By far the most interesting feature of the Cjip is its ability to change instruction sets, even after booting up. The GP1000 has a proprietary Z80-like register-based instruction set, a Java-bytecode instruction set, and a stack-based instruction set optimized for C, C++, and Forth.

The new stack-based instruction set works with a new C compiler from Astrosoft, a St. Petersburg-based company headed by a former Soviet submarine captain. Astrosoft is also developing a C++ compiler that's scheduled for release in

December. These compilers typically need only one byte to encode an instruction and manipulate most operands on the top of the stack. (The Cjip can store the top 256 bytes of the stack on chip to minimize slow memory accesses.) According to Imsys, the stack-based Astrosoft compilers produce very dense code that compares favorably with Java bytecodes.

To further optimize the performance of code written in high-level languages, Imsys is developing custom assembly-level instructions that speed up C library functions and Java API routines. Like the GP1000, the Cjip has special string-handling instructions and a 256-byte on-chip string buffer.

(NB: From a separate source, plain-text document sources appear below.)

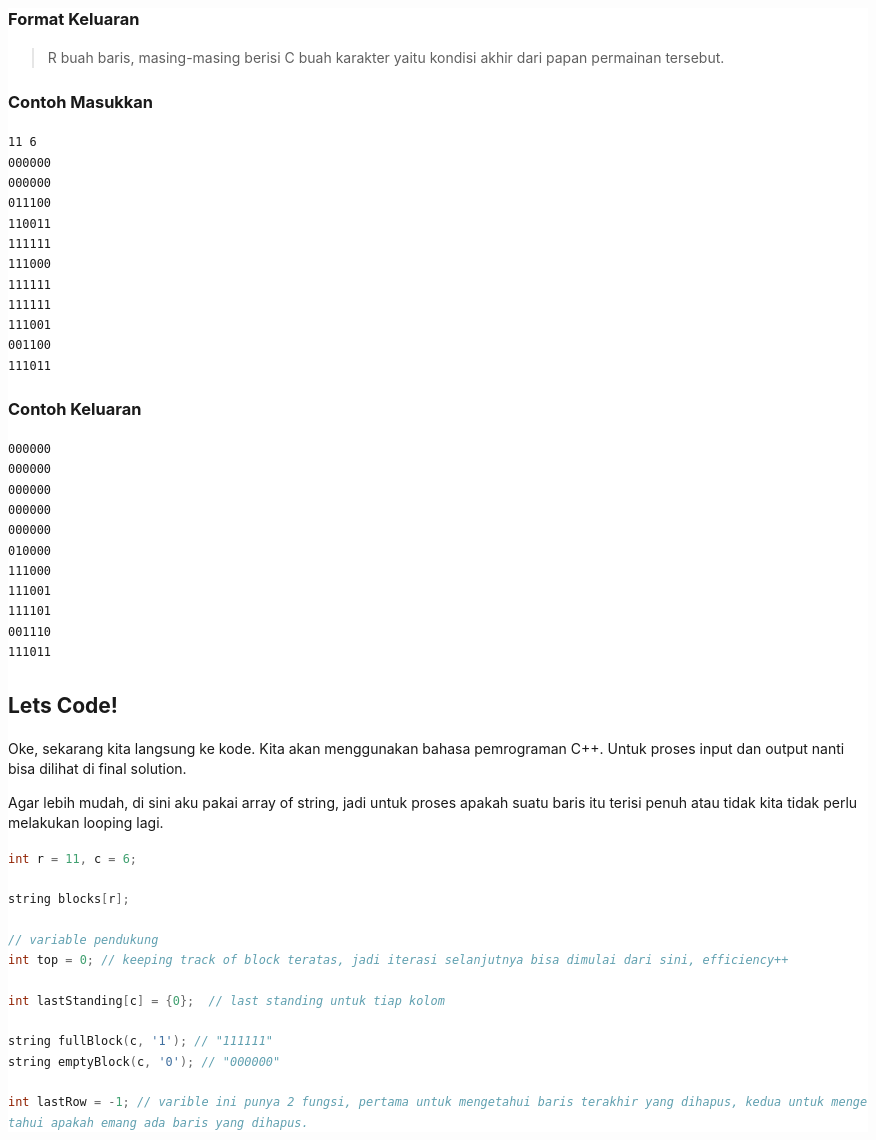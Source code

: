 ### Format Keluaran
> R buah baris, masing-masing berisi C buah karakter yaitu kondisi akhir dari papan permainan tersebut.

### Contoh Masukkan

```bash
11 6
000000
000000
011100
110011
111111
111000
111111
111111
111001
001100
111011
```

### Contoh Keluaran

```bash
000000
000000
000000
000000
000000
010000
111000
111001
111101
001110
111011
```


## Lets Code!

Oke, sekarang kita langsung ke kode. Kita akan menggunakan bahasa pemrograman C++. Untuk proses input dan output nanti bisa dilihat di final solution.

Agar lebih mudah, di sini aku pakai array of string, jadi 
untuk proses apakah suatu baris itu terisi penuh atau tidak kita tidak perlu melakukan looping lagi.

```cpp
int r = 11, c = 6;

string blocks[r];

// variable pendukung
int top = 0; // keeping track of block teratas, jadi iterasi selanjutnya bisa dimulai dari sini, efficiency++

int lastStanding[c] = {0};  // last standing untuk tiap kolom

string fullBlock(c, '1'); // "111111"
string emptyBlock(c, '0'); // "000000"

int lastRow = -1; // varible ini punya 2 fungsi, pertama untuk mengetahui baris terakhir yang dihapus, kedua untuk mengetahui apakah emang ada baris yang dihapus.
```
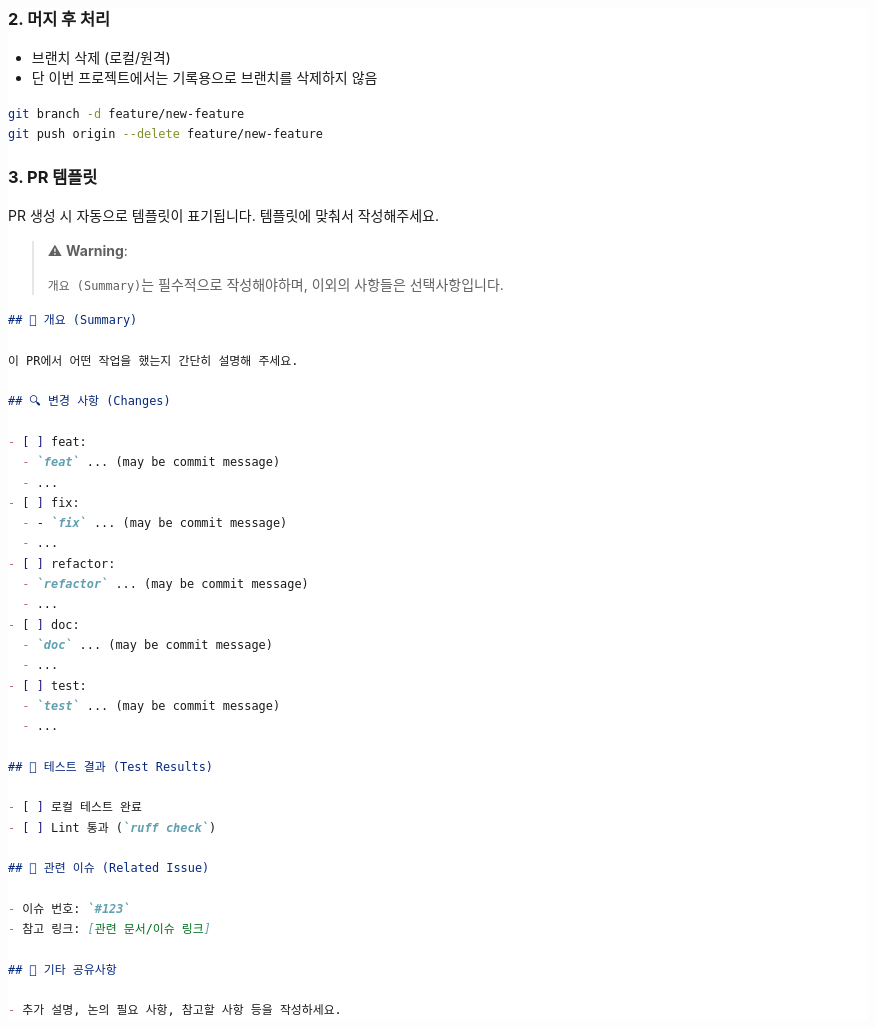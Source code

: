 ### 2. 머지 후 처리

- 브랜치 삭제 (로컬/원격)
- 단 이번 프로젝트에서는 기록용으로 브랜치를 삭제하지 않음

```bash
git branch -d feature/new-feature
git push origin --delete feature/new-feature
```

### 3. PR 템플릿

PR 생성 시 자동으로 템플릿이 표기됩니다. 템플릿에 맞춰서 작성해주세요.

> ⚠️ **Warning**:
>
> `개요 (Summary)`는 필수적으로 작성해야하며, 이외의 사항들은 선택사항입니다.

```markdown
## 📌 개요 (Summary)

이 PR에서 어떤 작업을 했는지 간단히 설명해 주세요.

## 🔍 변경 사항 (Changes)

- [ ] feat:
  - `feat` ... (may be commit message)
  - ...
- [ ] fix:
  - - `fix` ... (may be commit message)
  - ...
- [ ] refactor:
  - `refactor` ... (may be commit message)
  - ...
- [ ] doc:
  - `doc` ... (may be commit message)
  - ...
- [ ] test:
  - `test` ... (may be commit message)
  - ...

## 🧪 테스트 결과 (Test Results)

- [ ] 로컬 테스트 완료
- [ ] Lint 통과 (`ruff check`)

## 📎 관련 이슈 (Related Issue)

- 이슈 번호: `#123`
- 참고 링크: [관련 문서/이슈 링크]

## 🙋 기타 공유사항

- 추가 설명, 논의 필요 사항, 참고할 사항 등을 작성하세요.
```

Imsys has also increased the number of internal conditions that microinstructions can test, which reduces the number of steps in critical microcode loops.

To accelerate Java performance, the Cjip now maintains two stacks: a standard JVM stack (the "evaluation stack") and a stack for local variables (the "locals stack"). As Figure 2 shows, the Cjip caches the tops of both stacks on chip in the same 1K of SRAM that holds the eight duplicate register banks.

To speed up the Java garbage collector, which periodically de-allocates memory no longer needed by objects, the Cjip uses a special garbage collector written in microcode and C. The aJile processor also implements a garbage collector in microcode, but with a further refinement: the aJ-100 can run multiple JVMs as independent processes and allow each one to observe different rules for memory management. One of those JVMs can guarantee real-time response times by disabling the garbage collector altogether, while the other JVMs operate normally. Imsys doesn't claim that embedded developers can write real-time applications in Java



**Figure 2.** For faster Java execution, the Cjip stores the tops of both JVM stacks (the evaluation stack and the local-variables stack) in a pair of 256-byte caches of on-chip SRAM. Another 256-byte region of SRAM is a string buffer, and another 256-byte region stores the register banks for microcode processes.

for the Cjip. But real-time processes written in C, C++, assembly language, or microcode can run in parallel with a Java process to provide deterministic interrupt handling.

Like aJile with the aJ-100, Imsys has implemented the JVM's thread scheduler in microcode. This should significantly improve the performance of Java software, because Java encourages multithreading, and many classes in the Java API are thread synchronized.

Compared with the GP1000, the Cjip implements a larger percentage of the Java bytecode instruction set in microcode—although still not as much as the aJ-100 does. The Cjip executes about 84% of Java's bytecode instructions in microcode, compared with about 99% for the aJ-100. As expected, the Cjip doesn't implement the most complex and rarely encountered bytecode instructions. Like other Java chips, it traps and executes those bytecodes in software. But even in some of those cases, the Cjip improves Java performance by executing the trapped bytecodes with special assembly-language instructions.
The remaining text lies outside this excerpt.